PROVIDED INFORMATION
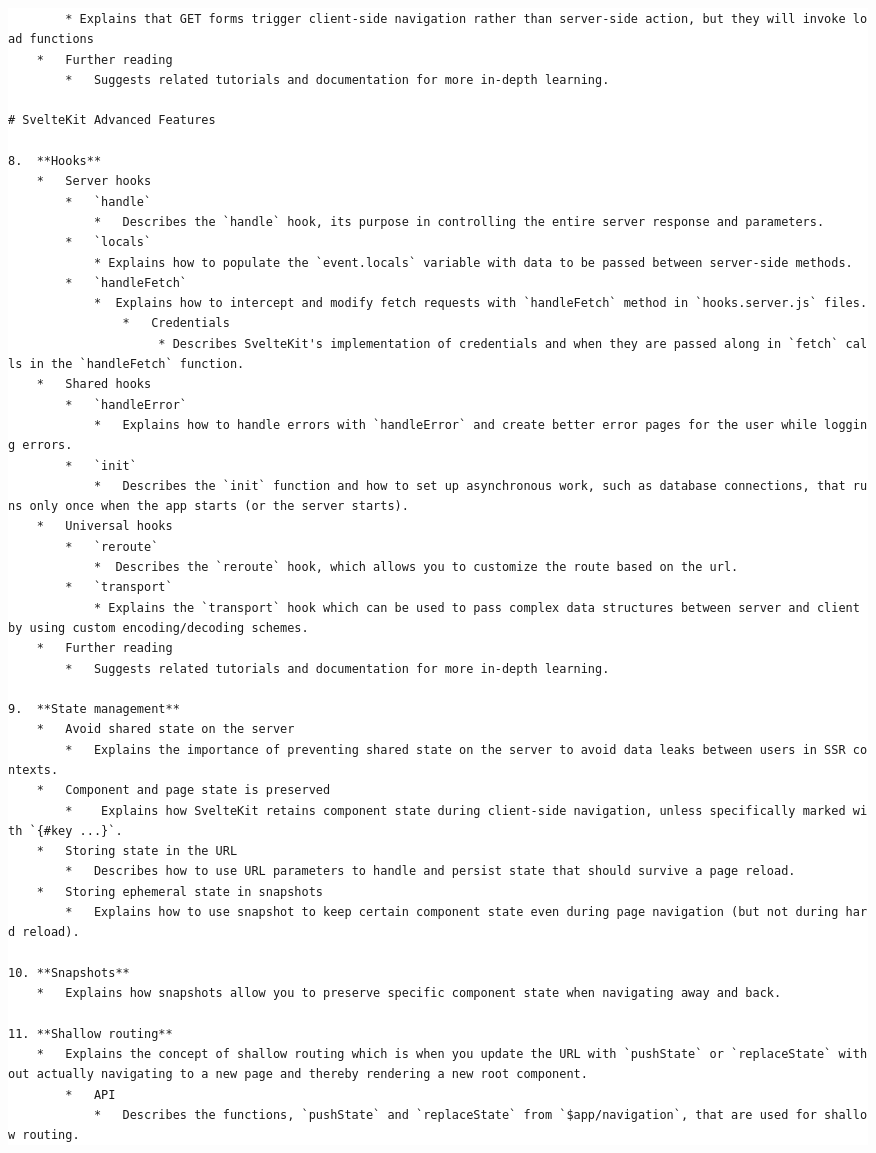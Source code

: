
 ```
        * Explains that GET forms trigger client-side navigation rather than server-side action, but they will invoke load functions
    *   Further reading
        *   Suggests related tutorials and documentation for more in-depth learning.

# SvelteKit Advanced Features

8.  **Hooks**
    *   Server hooks
        *   `handle`
            *   Describes the `handle` hook, its purpose in controlling the entire server response and parameters.
        *   `locals`
            * Explains how to populate the `event.locals` variable with data to be passed between server-side methods.
        *   `handleFetch`
            *  Explains how to intercept and modify fetch requests with `handleFetch` method in `hooks.server.js` files.
                *   Credentials
                     * Describes SvelteKit's implementation of credentials and when they are passed along in `fetch` calls in the `handleFetch` function.
    *   Shared hooks
        *   `handleError`
            *   Explains how to handle errors with `handleError` and create better error pages for the user while logging errors.
        *   `init`
            *   Describes the `init` function and how to set up asynchronous work, such as database connections, that runs only once when the app starts (or the server starts).
    *   Universal hooks
        *   `reroute`
            *  Describes the `reroute` hook, which allows you to customize the route based on the url.
        *   `transport`
            * Explains the `transport` hook which can be used to pass complex data structures between server and client by using custom encoding/decoding schemes.
    *   Further reading
        *   Suggests related tutorials and documentation for more in-depth learning.

9.  **State management**
    *   Avoid shared state on the server
        *   Explains the importance of preventing shared state on the server to avoid data leaks between users in SSR contexts.
    *   Component and page state is preserved
        *    Explains how SvelteKit retains component state during client-side navigation, unless specifically marked with `{#key ...}`.
    *   Storing state in the URL
        *   Describes how to use URL parameters to handle and persist state that should survive a page reload.
    *   Storing ephemeral state in snapshots
        *   Explains how to use snapshot to keep certain component state even during page navigation (but not during hard reload).

10. **Snapshots**
    *   Explains how snapshots allow you to preserve specific component state when navigating away and back.

11. **Shallow routing**
    *   Explains the concept of shallow routing which is when you update the URL with `pushState` or `replaceState` without actually navigating to a new page and thereby rendering a new root component.
        *   API
            *   Describes the functions, `pushState` and `replaceState` from `$app/navigation`, that are used for shallow routing.
```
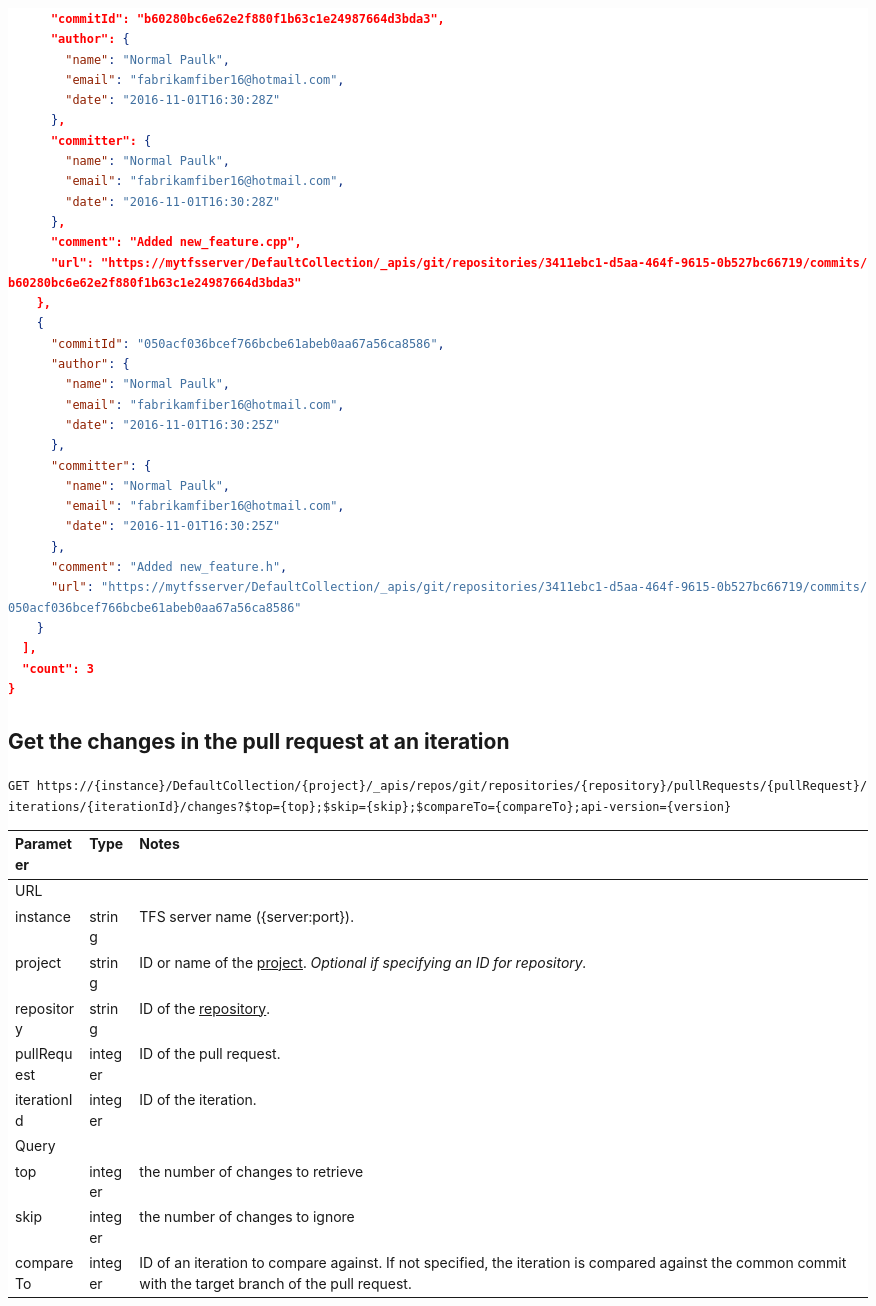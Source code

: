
 ```json
      "commitId": "b60280bc6e62e2f880f1b63c1e24987664d3bda3",
      "author": {
        "name": "Normal Paulk",
        "email": "fabrikamfiber16@hotmail.com",
        "date": "2016-11-01T16:30:28Z"
      },
      "committer": {
        "name": "Normal Paulk",
        "email": "fabrikamfiber16@hotmail.com",
        "date": "2016-11-01T16:30:28Z"
      },
      "comment": "Added new_feature.cpp",
      "url": "https://mytfsserver/DefaultCollection/_apis/git/repositories/3411ebc1-d5aa-464f-9615-0b527bc66719/commits/b60280bc6e62e2f880f1b63c1e24987664d3bda3"
    },
    {
      "commitId": "050acf036bcef766bcbe61abeb0aa67a56ca8586",
      "author": {
        "name": "Normal Paulk",
        "email": "fabrikamfiber16@hotmail.com",
        "date": "2016-11-01T16:30:25Z"
      },
      "committer": {
        "name": "Normal Paulk",
        "email": "fabrikamfiber16@hotmail.com",
        "date": "2016-11-01T16:30:25Z"
      },
      "comment": "Added new_feature.h",
      "url": "https://mytfsserver/DefaultCollection/_apis/git/repositories/3411ebc1-d5aa-464f-9615-0b527bc66719/commits/050acf036bcef766bcbe61abeb0aa67a56ca8586"
    }
  ],
  "count": 3
}
```


## Get the changes in the pull request at an iteration

```no-highlight
GET https://{instance}/DefaultCollection/{project}/_apis/repos/git/repositories/{repository}/pullRequests/{pullRequest}/iterations/{iterationId}/changes?$top={top};$skip={skip};$compareTo={compareTo};api-version={version}
```

| Parameter   | Type    | Notes
|:------------|:--------|:---------------------------------------------------------------------------------------
| URL
| instance    | string  | TFS server name ({server:port}).
| project     | string  | ID or name of the [project](../../tfs/projects.md). *Optional if specifying an ID for repository.*
| repository  | string  | ID of the [repository](../repositories.md).
| pullRequest | integer | ID of the pull request.
| iterationId | integer | ID of the iteration.
| Query
| top         | integer | the number of changes to retrieve
| skip        | integer | the number of changes to ignore
| compareTo   | integer | ID of an iteration to compare against.  If not specified, the iteration is compared against the common commit with the target branch of the pull request.
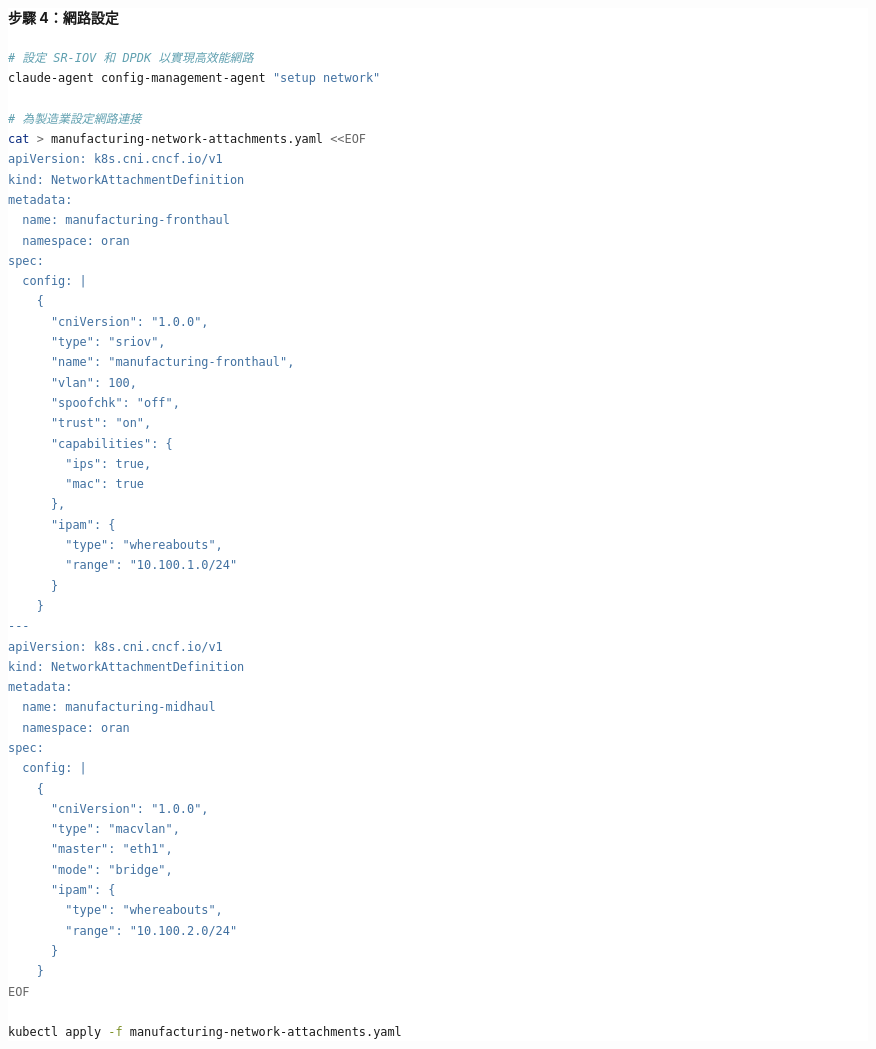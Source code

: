 #### 步驟 4：網路設定
```bash
# 設定 SR-IOV 和 DPDK 以實現高效能網路
claude-agent config-management-agent "setup network"

# 為製造業設定網路連接
cat > manufacturing-network-attachments.yaml <<EOF
apiVersion: k8s.cni.cncf.io/v1
kind: NetworkAttachmentDefinition
metadata:
  name: manufacturing-fronthaul
  namespace: oran
spec:
  config: |
    {
      "cniVersion": "1.0.0",
      "type": "sriov",
      "name": "manufacturing-fronthaul",
      "vlan": 100,
      "spoofchk": "off",
      "trust": "on",
      "capabilities": {
        "ips": true,
        "mac": true
      },
      "ipam": {
        "type": "whereabouts",
        "range": "10.100.1.0/24"
      }
    }
---
apiVersion: k8s.cni.cncf.io/v1
kind: NetworkAttachmentDefinition
metadata:
  name: manufacturing-midhaul
  namespace: oran
spec:
  config: |
    {
      "cniVersion": "1.0.0",
      "type": "macvlan",
      "master": "eth1",
      "mode": "bridge",
      "ipam": {
        "type": "whereabouts", 
        "range": "10.100.2.0/24"
      }
    }
EOF

kubectl apply -f manufacturing-network-attachments.yaml
```
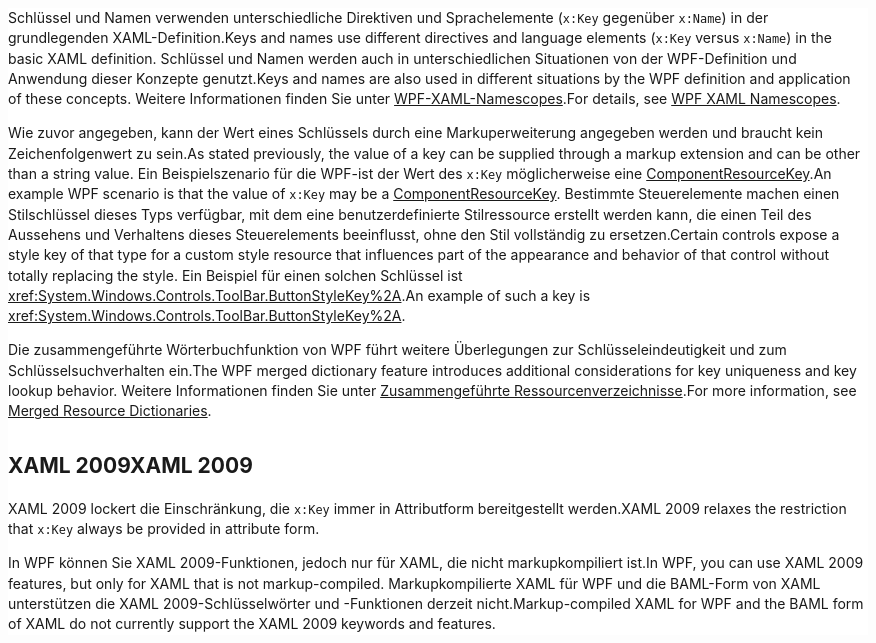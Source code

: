  <span data-ttu-id="85fda-144">Schlüssel und Namen verwenden unterschiedliche Direktiven und Sprachelemente (`x:Key` gegenüber `x:Name`) in der grundlegenden XAML-Definition.</span><span class="sxs-lookup"><span data-stu-id="85fda-144">Keys and names use different directives and language elements (`x:Key` versus `x:Name`) in the basic XAML definition.</span></span> <span data-ttu-id="85fda-145">Schlüssel und Namen werden auch in unterschiedlichen Situationen von der WPF-Definition und Anwendung dieser Konzepte genutzt.</span><span class="sxs-lookup"><span data-stu-id="85fda-145">Keys and names are also used in different situations by the WPF definition and application of these concepts.</span></span> <span data-ttu-id="85fda-146">Weitere Informationen finden Sie unter [WPF-XAML-Namescopes](../wpf/advanced/wpf-xaml-namescopes.md).</span><span class="sxs-lookup"><span data-stu-id="85fda-146">For details, see [WPF XAML Namescopes](../wpf/advanced/wpf-xaml-namescopes.md).</span></span>  
  
 <span data-ttu-id="85fda-147">Wie zuvor angegeben, kann der Wert eines Schlüssels durch eine Markuperweiterung angegeben werden und braucht kein Zeichenfolgenwert zu sein.</span><span class="sxs-lookup"><span data-stu-id="85fda-147">As stated previously, the value of a key can be supplied through a markup extension and can be other than a string value.</span></span> <span data-ttu-id="85fda-148">Ein Beispielszenario für die WPF-ist der Wert des `x:Key` möglicherweise eine [ComponentResourceKey](../wpf/advanced/componentresourcekey-markup-extension.md).</span><span class="sxs-lookup"><span data-stu-id="85fda-148">An example WPF scenario is that the value of `x:Key` may be a [ComponentResourceKey](../wpf/advanced/componentresourcekey-markup-extension.md).</span></span> <span data-ttu-id="85fda-149">Bestimmte Steuerelemente machen einen Stilschlüssel dieses Typs verfügbar, mit dem eine benutzerdefinierte Stilressource erstellt werden kann, die einen Teil des Aussehens und Verhaltens dieses Steuerelements beeinflusst, ohne den Stil vollständig zu ersetzen.</span><span class="sxs-lookup"><span data-stu-id="85fda-149">Certain controls expose a style key of that type for a custom style resource that influences part of the appearance and behavior of that control without totally replacing the style.</span></span> <span data-ttu-id="85fda-150">Ein Beispiel für einen solchen Schlüssel ist <xref:System.Windows.Controls.ToolBar.ButtonStyleKey%2A>.</span><span class="sxs-lookup"><span data-stu-id="85fda-150">An example of such a key is <xref:System.Windows.Controls.ToolBar.ButtonStyleKey%2A>.</span></span>  
  
 <span data-ttu-id="85fda-151">Die zusammengeführte Wörterbuchfunktion von WPF führt weitere Überlegungen zur Schlüsseleindeutigkeit und zum Schlüsselsuchverhalten ein.</span><span class="sxs-lookup"><span data-stu-id="85fda-151">The WPF merged dictionary feature introduces additional considerations for key uniqueness and key lookup behavior.</span></span> <span data-ttu-id="85fda-152">Weitere Informationen finden Sie unter [Zusammengeführte Ressourcenverzeichnisse](../wpf/advanced/merged-resource-dictionaries.md).</span><span class="sxs-lookup"><span data-stu-id="85fda-152">For more information, see [Merged Resource Dictionaries](../wpf/advanced/merged-resource-dictionaries.md).</span></span>  
  
## <a name="xaml-2009"></a><span data-ttu-id="85fda-153">XAML 2009</span><span class="sxs-lookup"><span data-stu-id="85fda-153">XAML 2009</span></span>  
 <span data-ttu-id="85fda-154">XAML 2009 lockert die Einschränkung, die `x:Key` immer in Attributform bereitgestellt werden.</span><span class="sxs-lookup"><span data-stu-id="85fda-154">XAML 2009 relaxes the restriction that `x:Key` always be provided in attribute form.</span></span>  
  
 <span data-ttu-id="85fda-155">In WPF können Sie XAML 2009-Funktionen, jedoch nur für XAML, die nicht markupkompiliert ist.</span><span class="sxs-lookup"><span data-stu-id="85fda-155">In WPF, you can use XAML 2009 features, but only for XAML that is not markup-compiled.</span></span> <span data-ttu-id="85fda-156">Markupkompilierte XAML für WPF und die BAML-Form von XAML unterstützen die XAML 2009-Schlüsselwörter und -Funktionen derzeit nicht.</span><span class="sxs-lookup"><span data-stu-id="85fda-156">Markup-compiled XAML for WPF and the BAML form of XAML do not currently support the XAML 2009 keywords and features.</span></span>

PROMPT
Say how many lines in the data hold the string "when", and say nothing else.

YOUR SOLUTION
4